I’m currently making a space RTS that tries to focus on more strategic than tactical gameplay and tries at every step to remove micromanagement and let the player focus on a single game instead of a collection of sub-games (resource collection, production, tactics) like most RTSes are.

The player doesn’t create individual units, they create fleets. When a fleet comes near a friendly planet, they will heal their ships and revive destroyed ones. A brand-new fleet starts with only the flagship and must revive/heal itself up to full strength, but the player has the option to command an unfinished squad as soon as they want to.

Attack orders are also not managed directly by the player. Squadrons will engage enemies automatically when they move into weapons range and individual ships will pick their own targets.

Squadrons can adjust themselves in various formations that provide combat or movement bonuses. Morale is modeled and fleets that have lost many ships or are being attacked from several sides will rout.

Main sources of inspiration are Homeworld and Kohan: Immortal Sovereigns, and as I put more features into the game it might start looking more influenced by Sins of a Solar Empire and/or Warzone 2100.

If a player action requires more attention than the mechanical value it provides, such as placing buildings or managing resource collector units, I won’t include it. I am also trying very hard to not force the player to split their attention constantly, I am very aggravated that in most RTSes if you get carried away with commanding your units you will fall behind in production or resources (raise your hand if you’ve lost a game of Starcraft with thousands of minerals in the bank), and vice versa. This is pretty subjective but at least I’m trying to stick to some principles.
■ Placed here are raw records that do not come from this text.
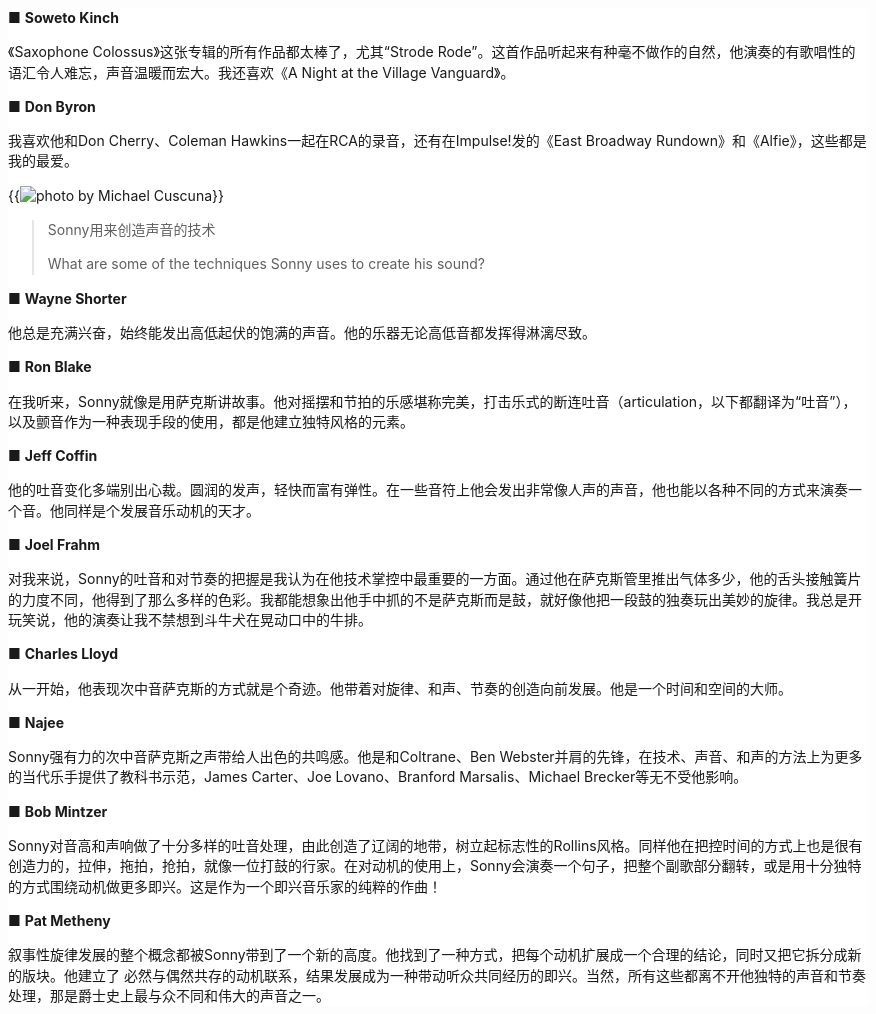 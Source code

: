 ■ **Soweto Kinch**

《Saxophone Colossus》这张专辑的所有作品都太棒了，尤其“Strode Rode”。这首作品听起来有种毫不做作的自然，他演奏的有歌唱性的语汇令人难忘，声音温暖而宏大。我还喜欢《A Night at the Village Vanguard》。

<div
class="aplayer"
data-id="538418622"
data-server="netease"
data-type="song"
data-mutex="true"
data-mini="false"
data-loop="none">
</div>

■ **Don Byron**

我喜欢他和Don Cherry、Coleman Hawkins一起在RCA的录音，还有在Impulse!发的《East Broadway Rundown》和《Alfie》，这些都是我的最爱。

{{<img src="http://ian2.oss-cn-hangzhou.aliyuncs.com/2018-11-03-040604.jpg" alt="photo by Michael Cuscuna">}}

>Sonny用来创造声音的技术
>
>What are some of the techniques Sonny uses to create his sound?

■ **Wayne Shorter**

他总是充满兴奋，始终能发出高低起伏的饱满的声音。他的乐器无论高低音都发挥得淋漓尽致。

■ **Ron Blake**

在我听来，Sonny就像是用萨克斯讲故事。他对摇摆和节拍的乐感堪称完美，打击乐式的断连吐音（articulation，以下都翻译为“吐音”），以及颤音作为一种表现手段的使用，都是他建立独特风格的元素。

■ **Jeff Coffin**

他的吐音变化多端别出心裁。圆润的发声，轻快而富有弹性。在一些音符上他会发出非常像人声的声音，他也能以各种不同的方式来演奏一个音。他同样是个发展音乐动机的天才。

■ **Joel Frahm**

对我来说，Sonny的吐音和对节奏的把握是我认为在他技术掌控中最重要的一方面。通过他在萨克斯管里推出气体多少，他的舌头接触簧片的力度不同，他得到了那么多样的色彩。我都能想象出他手中抓的不是萨克斯而是鼓，就好像他把一段鼓的独奏玩出美妙的旋律。我总是开玩笑说，他的演奏让我不禁想到斗牛⽝在晃动口中的牛排。

■ **Charles Lloyd**

从一开始，他表现次中音萨克斯的方式就是个奇迹。他带着对旋律、和声、节奏的创造向前发展。他是一个时间和空间的⼤师。

■ **Najee**

Sonny强有⼒的次中音萨克斯之声带给人出色的共鸣感。他是和Coltrane、Ben Webster并肩的先锋，在技术、声音、和声的方法上为更多的当代乐手提供了教科书示范，James Carter、Joe Lovano、Branford Marsalis、Michael Brecker等无不受他影响。

■ **Bob Mintzer**

Sonny对音高和声响做了十分多样的吐音处理，由此创造了辽阔的地带，树立起标志性的Rollins风格。同样他在把控时间的方式上也是很有创造力的，拉伸，拖拍，抢拍，就像一位打鼓的行家。在对动机的使用上，Sonny会演奏一个句子，把整个副歌部分翻转，或是用十分独特的方式围绕动机做更多即兴。这是作为一个即兴音乐家的纯粹的作曲！

■ **Pat Metheny**

叙事性旋律发展的整个概念都被Sonny带到了⼀个新的⾼度。他找到了一种方式，把每个动机扩展成一个合理的结论，同时又把它拆分成新的版块。他建立了 必然与偶然共存的动机联系，结果发展成为一种带动听众共同经历的即兴。当然，所有这些都离不开他独特的声音和节奏处理，那是爵士史上最与众不同和伟大的声音之一。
Here’s a gameplay video… please excuse the atrocious quality, I haven’t quite figured out the best method for video capture but I think I’ve got a good method figured out and I just need to spend some time to make another video with it:

If you would like to keep track of the development, please take a look at my tumblr blog:

If you are interested in becoming a playtester, please email me at my forum name @gmail.com

I like the presentation, it removes much of the clutter.

The concept on this game is amazing! What modeling software are you using? The planets look very… geometric. That’s fine if that’s the look you want. Is that what you are aiming for?

I’m loving this already! Bookmarked your site!

The style is intentional, mainly because I am bad at art and have no patience for UV mapping. Thanks to a brand-new tool (P-XCEL) I might actually texture the models, but I’m not too concerned because I’d rather concentrate on gameplay. Currently I use Wings3D to make my models, it’s such a simple app that allows a great deal of precision.

Thanks for the replies! If you are really excited about the game, don’t forget that you can become a playtester, just email me at (my forum name) at gmail dot com.

Instead of e-mailing you, could we just PM you?

that sounds like a very nice game concept, i have actually had the same feeling about most RTS games.
the screenshots look very promising also and i can’t wait to see a playable demo.

Great work so far, I’m certainly seeing the Homeworld inspiration. The retro-esque ‘battle simulator’ feel also reminded me of the novel Ender’s Game.

I know exactly what you mean about RTS resource management (yes I’ve lost a dozen games because I forgot to keep building units); as much as I enjoy it sometimes, I find it penalises you too much for watching/directing battles.

Really liking the group control of units here (one thing I dig about the Total War games and THQ’s Dawn of War). Also, units healing/upgrading based on the tactical situation (planetary facilities) rather than the player’s attention (repair button) is definitely good.

If you do want texturing/modelling assistance with this, I’d be most happy to help out some. PM me details if so :slight_smile:

Oh, and by the way, I love the name.